Mom & Pop Culture: Drowning in the Fountain Of Youth

Despite never identifying as a true "girly girl," I can still remember the thrill of being five years old and rummaging through my mother's shoes until I found her super fancy high-heeled ones. I would toddle down the hallway in them (probably leaving scuff marks all over the wooden floors in my wake), a few strands of pearls, a hat, and a faux-fur wrap completing the ensemble.

There was something simultaneously comforting and exciting about playing dress up, pretending to be an adult for a bit, especially in my mother's clothes. My son has followed in my footsteps, eagerly donning my husband's ties or my own high-heeled shoes. He parades around the house, eerily mimicking us to perfection while we all laugh.

Dressing up and pretending to be an adult is a natural part of childhood. Adults (just like fairies, kings, or queens) hold a bit of allure and enticement for young kids, making it a treat to pretend to be them for a while.

Yet, in today's consumer-driven culture, the notion of "aging up" kids is happening in a way that has taken all the fun and pretend out of it. Clothing that is marketed towards kids, especially girls, looks less "girly" and more like smaller versions of outfits found in the tween and teen sections of stores.

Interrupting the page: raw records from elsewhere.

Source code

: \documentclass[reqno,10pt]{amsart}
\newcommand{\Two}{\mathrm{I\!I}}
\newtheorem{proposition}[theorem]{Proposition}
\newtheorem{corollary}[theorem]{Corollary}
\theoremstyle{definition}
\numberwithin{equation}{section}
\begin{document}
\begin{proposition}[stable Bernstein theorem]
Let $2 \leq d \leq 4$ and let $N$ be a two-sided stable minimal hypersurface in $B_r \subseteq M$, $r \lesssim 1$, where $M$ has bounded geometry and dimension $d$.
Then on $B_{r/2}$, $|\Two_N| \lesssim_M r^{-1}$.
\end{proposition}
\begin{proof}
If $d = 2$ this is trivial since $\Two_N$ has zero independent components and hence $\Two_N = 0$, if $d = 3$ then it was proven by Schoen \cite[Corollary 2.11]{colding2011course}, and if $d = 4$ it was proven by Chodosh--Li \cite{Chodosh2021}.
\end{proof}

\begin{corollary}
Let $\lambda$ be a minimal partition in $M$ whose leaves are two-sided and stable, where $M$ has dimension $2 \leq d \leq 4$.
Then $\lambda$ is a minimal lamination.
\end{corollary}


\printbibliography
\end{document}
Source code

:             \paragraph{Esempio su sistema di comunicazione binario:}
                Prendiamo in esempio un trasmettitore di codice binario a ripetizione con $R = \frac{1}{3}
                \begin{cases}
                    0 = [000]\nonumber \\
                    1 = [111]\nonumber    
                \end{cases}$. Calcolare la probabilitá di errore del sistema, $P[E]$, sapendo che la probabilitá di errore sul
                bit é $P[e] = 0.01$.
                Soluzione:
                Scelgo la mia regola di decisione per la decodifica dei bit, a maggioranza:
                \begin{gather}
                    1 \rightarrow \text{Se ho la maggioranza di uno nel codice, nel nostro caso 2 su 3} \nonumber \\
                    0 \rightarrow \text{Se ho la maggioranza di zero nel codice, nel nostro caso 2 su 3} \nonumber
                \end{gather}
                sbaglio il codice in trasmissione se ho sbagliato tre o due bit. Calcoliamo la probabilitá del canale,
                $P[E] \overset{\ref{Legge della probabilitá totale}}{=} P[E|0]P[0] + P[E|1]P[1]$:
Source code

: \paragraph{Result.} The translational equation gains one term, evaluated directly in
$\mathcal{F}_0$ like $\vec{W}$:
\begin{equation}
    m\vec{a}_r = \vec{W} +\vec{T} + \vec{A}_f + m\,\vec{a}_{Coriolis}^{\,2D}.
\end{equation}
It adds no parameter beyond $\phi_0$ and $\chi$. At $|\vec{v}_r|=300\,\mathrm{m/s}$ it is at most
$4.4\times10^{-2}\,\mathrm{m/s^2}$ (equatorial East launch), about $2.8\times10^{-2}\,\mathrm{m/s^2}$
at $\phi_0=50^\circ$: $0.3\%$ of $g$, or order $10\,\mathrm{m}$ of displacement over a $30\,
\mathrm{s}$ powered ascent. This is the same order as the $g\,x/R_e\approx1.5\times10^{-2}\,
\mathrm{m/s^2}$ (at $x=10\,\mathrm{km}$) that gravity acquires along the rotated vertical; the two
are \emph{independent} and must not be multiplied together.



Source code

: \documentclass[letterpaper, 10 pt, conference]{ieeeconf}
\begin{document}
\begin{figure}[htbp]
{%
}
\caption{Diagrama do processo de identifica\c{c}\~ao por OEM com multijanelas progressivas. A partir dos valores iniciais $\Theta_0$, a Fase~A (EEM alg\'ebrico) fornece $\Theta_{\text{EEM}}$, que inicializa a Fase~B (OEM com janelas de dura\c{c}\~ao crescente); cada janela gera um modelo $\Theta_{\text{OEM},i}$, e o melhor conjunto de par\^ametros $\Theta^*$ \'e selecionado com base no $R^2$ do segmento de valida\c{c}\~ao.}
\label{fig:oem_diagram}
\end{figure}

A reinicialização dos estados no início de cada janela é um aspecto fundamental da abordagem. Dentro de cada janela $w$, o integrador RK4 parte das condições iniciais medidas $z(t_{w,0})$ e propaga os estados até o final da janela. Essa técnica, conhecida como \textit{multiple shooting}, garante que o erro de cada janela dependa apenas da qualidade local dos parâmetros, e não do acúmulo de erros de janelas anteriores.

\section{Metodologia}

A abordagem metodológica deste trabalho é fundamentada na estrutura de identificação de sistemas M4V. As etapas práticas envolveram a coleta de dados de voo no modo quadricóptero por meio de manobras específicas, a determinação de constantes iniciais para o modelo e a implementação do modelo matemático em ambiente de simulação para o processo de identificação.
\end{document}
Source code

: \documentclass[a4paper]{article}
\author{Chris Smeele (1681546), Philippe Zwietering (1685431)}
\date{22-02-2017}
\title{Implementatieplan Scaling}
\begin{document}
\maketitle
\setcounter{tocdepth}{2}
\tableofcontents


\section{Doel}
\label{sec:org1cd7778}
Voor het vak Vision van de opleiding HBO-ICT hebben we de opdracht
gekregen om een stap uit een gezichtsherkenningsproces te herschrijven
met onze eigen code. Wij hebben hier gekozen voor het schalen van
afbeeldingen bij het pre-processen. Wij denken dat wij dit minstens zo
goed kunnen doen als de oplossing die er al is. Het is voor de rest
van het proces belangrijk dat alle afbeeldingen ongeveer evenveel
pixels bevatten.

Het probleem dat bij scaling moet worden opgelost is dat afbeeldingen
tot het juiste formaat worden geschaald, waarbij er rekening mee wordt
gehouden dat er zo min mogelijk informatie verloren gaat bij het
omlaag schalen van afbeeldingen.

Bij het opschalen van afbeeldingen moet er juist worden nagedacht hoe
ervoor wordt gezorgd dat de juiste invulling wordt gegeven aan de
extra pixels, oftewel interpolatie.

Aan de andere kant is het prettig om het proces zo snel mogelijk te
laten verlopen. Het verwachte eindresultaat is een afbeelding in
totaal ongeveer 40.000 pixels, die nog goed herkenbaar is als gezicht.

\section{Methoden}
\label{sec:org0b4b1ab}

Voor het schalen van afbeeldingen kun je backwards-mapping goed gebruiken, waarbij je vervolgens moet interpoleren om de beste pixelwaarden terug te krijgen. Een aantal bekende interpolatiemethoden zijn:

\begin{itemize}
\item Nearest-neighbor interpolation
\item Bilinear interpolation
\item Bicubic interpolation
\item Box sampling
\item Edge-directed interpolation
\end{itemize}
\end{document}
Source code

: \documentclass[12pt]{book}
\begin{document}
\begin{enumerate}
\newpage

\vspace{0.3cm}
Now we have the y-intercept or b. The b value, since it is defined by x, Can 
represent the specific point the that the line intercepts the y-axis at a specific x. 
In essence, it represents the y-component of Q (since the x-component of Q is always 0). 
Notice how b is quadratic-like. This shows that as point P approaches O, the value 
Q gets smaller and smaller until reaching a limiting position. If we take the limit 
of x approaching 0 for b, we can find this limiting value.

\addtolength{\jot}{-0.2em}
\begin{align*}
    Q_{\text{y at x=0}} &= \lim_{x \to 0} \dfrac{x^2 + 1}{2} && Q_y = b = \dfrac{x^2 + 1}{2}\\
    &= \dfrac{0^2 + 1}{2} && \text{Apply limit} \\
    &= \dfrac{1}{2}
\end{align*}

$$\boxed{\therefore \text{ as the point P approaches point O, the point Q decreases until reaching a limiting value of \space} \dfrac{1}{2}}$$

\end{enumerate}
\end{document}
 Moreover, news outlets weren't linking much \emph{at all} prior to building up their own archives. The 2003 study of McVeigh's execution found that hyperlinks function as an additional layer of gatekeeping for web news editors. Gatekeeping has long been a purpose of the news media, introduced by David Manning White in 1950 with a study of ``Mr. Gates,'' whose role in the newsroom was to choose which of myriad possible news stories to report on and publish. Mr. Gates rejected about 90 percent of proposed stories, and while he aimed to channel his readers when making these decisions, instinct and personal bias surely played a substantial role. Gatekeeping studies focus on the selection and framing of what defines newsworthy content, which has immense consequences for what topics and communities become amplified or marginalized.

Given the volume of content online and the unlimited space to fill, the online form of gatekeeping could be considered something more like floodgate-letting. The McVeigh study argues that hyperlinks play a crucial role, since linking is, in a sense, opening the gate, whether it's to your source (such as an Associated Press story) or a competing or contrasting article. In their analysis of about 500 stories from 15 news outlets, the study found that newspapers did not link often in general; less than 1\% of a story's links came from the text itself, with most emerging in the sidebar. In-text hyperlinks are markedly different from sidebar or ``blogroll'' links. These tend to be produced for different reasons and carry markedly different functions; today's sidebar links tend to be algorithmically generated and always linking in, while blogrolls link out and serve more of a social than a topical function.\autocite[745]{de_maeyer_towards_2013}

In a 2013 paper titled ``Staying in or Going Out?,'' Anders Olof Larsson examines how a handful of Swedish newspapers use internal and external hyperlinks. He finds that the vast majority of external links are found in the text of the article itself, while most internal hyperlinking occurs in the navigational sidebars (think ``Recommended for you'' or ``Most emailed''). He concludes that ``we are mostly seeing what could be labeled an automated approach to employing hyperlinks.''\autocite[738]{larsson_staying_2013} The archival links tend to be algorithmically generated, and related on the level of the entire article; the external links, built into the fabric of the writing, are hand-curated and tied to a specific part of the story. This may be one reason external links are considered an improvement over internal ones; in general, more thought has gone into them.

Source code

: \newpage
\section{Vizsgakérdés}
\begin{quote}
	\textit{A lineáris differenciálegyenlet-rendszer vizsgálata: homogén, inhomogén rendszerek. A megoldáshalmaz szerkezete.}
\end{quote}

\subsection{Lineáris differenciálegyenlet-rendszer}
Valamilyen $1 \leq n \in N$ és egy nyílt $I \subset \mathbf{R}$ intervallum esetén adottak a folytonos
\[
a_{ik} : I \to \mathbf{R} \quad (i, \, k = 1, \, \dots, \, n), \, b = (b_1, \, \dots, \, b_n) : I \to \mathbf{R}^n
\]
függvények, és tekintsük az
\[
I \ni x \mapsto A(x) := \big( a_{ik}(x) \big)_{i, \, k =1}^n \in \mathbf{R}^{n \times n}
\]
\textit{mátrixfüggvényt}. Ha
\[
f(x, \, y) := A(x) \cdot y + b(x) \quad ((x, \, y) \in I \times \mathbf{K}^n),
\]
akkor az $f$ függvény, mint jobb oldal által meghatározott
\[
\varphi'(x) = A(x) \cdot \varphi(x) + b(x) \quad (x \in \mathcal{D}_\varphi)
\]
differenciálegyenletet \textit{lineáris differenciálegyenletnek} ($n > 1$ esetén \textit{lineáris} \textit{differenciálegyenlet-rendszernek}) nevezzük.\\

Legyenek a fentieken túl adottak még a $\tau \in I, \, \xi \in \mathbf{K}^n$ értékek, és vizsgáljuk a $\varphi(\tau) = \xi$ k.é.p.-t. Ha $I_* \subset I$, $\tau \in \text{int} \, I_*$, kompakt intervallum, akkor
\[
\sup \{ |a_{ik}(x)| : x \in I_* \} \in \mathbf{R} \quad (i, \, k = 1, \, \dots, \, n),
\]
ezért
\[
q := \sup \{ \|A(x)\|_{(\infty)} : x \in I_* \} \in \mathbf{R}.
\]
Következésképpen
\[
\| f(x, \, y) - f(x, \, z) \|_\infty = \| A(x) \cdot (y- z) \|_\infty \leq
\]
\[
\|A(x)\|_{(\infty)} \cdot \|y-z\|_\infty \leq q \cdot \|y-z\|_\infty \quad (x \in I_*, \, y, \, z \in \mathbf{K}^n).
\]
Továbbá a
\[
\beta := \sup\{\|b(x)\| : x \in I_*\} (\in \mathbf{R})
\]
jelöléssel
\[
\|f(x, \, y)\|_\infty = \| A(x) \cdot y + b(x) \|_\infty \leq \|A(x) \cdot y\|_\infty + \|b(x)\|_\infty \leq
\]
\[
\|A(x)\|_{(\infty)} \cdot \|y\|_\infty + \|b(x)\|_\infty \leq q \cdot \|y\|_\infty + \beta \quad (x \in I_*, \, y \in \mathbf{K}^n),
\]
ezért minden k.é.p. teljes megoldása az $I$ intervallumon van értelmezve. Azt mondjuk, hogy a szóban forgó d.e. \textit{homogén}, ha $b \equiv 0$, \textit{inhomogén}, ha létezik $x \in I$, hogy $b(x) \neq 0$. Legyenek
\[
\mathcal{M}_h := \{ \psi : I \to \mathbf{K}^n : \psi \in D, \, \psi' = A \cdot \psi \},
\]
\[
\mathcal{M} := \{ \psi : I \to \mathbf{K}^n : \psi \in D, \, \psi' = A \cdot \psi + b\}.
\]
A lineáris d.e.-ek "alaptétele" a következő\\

Clothing ensemble from the Gap including a pair of sequined shorts for young girls

(From The Gap. "Sequins Are A Hoot.")

Shorter shorts, tighter shirts, questionable slogans, and more are pushed on young girls. A "Kids N Teen" store in Colorado was even selling crotchless underwear for young girls.

As I've written about here before, even cartoons aimed at young kids, like Dora the Explorer or Strawberry Shortcake are growing up, trading in kittens for cell phones. While playing pretend every once in a while might be fun and healthy, it's gone beyond that point, where companies and advertisers are (not so) subtly pushing kids to look and act like adults.

While I don't have a daughter myself, I know many others who do. They complain that society is in a race to end girlhood—that the notion of just letting little girls be kids is slowly slipping away. They refer to the change in media, clothing, toys and more as examples of how girlhood is being usurped. It only takes one quick glance at Halloween costumes to really drive this point home.

At the same time, adult women are bombarded with the opposite message. Anyone over 21 is reminded on a daily basis (in TV Shows, movies, advertisements, magazines, etc...) that they can capture the beauty (and implied thinness) of youth. We have bras that perk up sagging breasts creams that promise they'll make you look years younger, makeup that ensures a "simply ageless" look, and more.

Maybelline "Instant Age Rewind" foundation

The juxtaposition of these warring messages is enough to give anyone a headache: Stay youthful! (But not too youthful!) Grow up! (But don't get too old!)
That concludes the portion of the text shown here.